I had a very frank conversation with her and I explained the difference between typos and preference and I said I am the expert in writing this type of content and I hope that you'll respect that. And she's like oh yeah, yeah, I absolutely do. We love working with you, you get everything on time. And I was like then what I would ask is that you do not change words unless it's a brand voice issue. And after that we had a really good working relationship and I worked hard to form a bond with her so that we never had that problem going forward and I think that's part of our job as freelancers is to form that connection. It's not up to our client. They have a lot to do. They're doing a full-time job. I mean, we are too, but part of our job is forming that client relationship and finding the middle ground.

Amy Ragland:

Absolutely, and I think sometimes too there is a possibility where you're initially working with someone who's used to working with freelancers, who has experience, who kind of knows how to manage that relationship, and you get somebody new in there who may not have as much experience in that area. So there is an educational component there too, I think. Sometimes I know they said that they don't.

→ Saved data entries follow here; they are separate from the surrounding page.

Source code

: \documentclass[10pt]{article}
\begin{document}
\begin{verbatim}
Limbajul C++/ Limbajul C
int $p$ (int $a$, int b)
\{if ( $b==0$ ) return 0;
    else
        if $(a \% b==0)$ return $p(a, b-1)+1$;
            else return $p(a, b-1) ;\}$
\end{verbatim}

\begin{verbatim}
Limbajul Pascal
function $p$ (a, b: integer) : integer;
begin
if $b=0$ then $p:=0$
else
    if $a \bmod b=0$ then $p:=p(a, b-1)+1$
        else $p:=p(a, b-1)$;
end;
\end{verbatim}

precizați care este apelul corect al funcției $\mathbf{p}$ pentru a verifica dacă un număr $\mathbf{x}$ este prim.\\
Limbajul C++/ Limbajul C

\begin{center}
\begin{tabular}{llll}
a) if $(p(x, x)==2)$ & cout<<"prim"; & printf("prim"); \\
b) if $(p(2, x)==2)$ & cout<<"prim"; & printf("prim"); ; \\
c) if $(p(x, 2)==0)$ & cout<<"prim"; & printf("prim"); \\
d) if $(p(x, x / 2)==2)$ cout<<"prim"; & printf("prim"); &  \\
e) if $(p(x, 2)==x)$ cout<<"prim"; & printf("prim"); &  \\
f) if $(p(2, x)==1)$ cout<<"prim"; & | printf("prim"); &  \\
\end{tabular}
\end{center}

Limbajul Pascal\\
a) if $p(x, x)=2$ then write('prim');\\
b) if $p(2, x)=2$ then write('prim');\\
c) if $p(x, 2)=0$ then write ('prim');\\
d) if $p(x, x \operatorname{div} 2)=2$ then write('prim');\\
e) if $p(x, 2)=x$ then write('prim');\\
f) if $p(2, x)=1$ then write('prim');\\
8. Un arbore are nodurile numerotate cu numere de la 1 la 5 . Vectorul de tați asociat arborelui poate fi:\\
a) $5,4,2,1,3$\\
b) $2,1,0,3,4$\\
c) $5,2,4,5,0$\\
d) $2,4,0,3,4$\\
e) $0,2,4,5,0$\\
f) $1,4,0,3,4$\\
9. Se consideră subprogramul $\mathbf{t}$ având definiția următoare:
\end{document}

This freelancer said they don't want to have to let this client go. But I think sometimes too we have to know when to cut losses and figure out when it may be time to separate from them, and that's always a hard decision to make too, and that's probably a whole other question.

Treasa Edmond:

I do that by my stress level. If I dread seeing an email or a phone call from them, then that's my sign that it's time to start weaning that client off. How do you handle?

Amy Ragland:

it Me too, and I think it's when you see that email come in and you see their name in this form line and you immediately think oh, or say a not nice word. I think that's when it's a sign that it may be time to move on to something new. And you know, that too is a frank conversation about maybe I've just grown this relationship and just being honest with yourself about maybe it's time to do something different or pursue another client.

Treasa Edmond:

Yeah, absolutely. In this case I would, before I made that choice, talk to the initial client yes, and I would say because they really enjoyed working with them, just to see if it is salvageable. And I would just be honest and say if we can't make a change, then I'm going to have to leave this relationship. And that's really hard to say when you really like someone, but sometimes it will spur the change and if not, then their business is always going to be more important than you and that's something we have to accept.

Amy Ragland:

It's a sad thing.

Treasa Edmond:

But if that's their business choice, then that's it, and you have to make your business choice.

Amy Ragland:

And I think too, talking to the primary contact, sometimes it may be enlightening about things that may be going on internally that you don't know about, and so maybe that will give you a little bit more insight on how to work with a new person or maybe some changes coming down the pike later and with that company. Maybe if you just hold on for a couple three months, maybe things are going to change. It might give you some additional insights into how that relationship might proceed.

Treasa Edmond:

Yeah, so there are lots of positive outcomes to this, and actually even leaving a client that causes you stress is a positive, so I think this is going to be a win-win. Whichever way they decide, you bet. All right, that was day one with Amy Raglan. We will come back tomorrow with another question.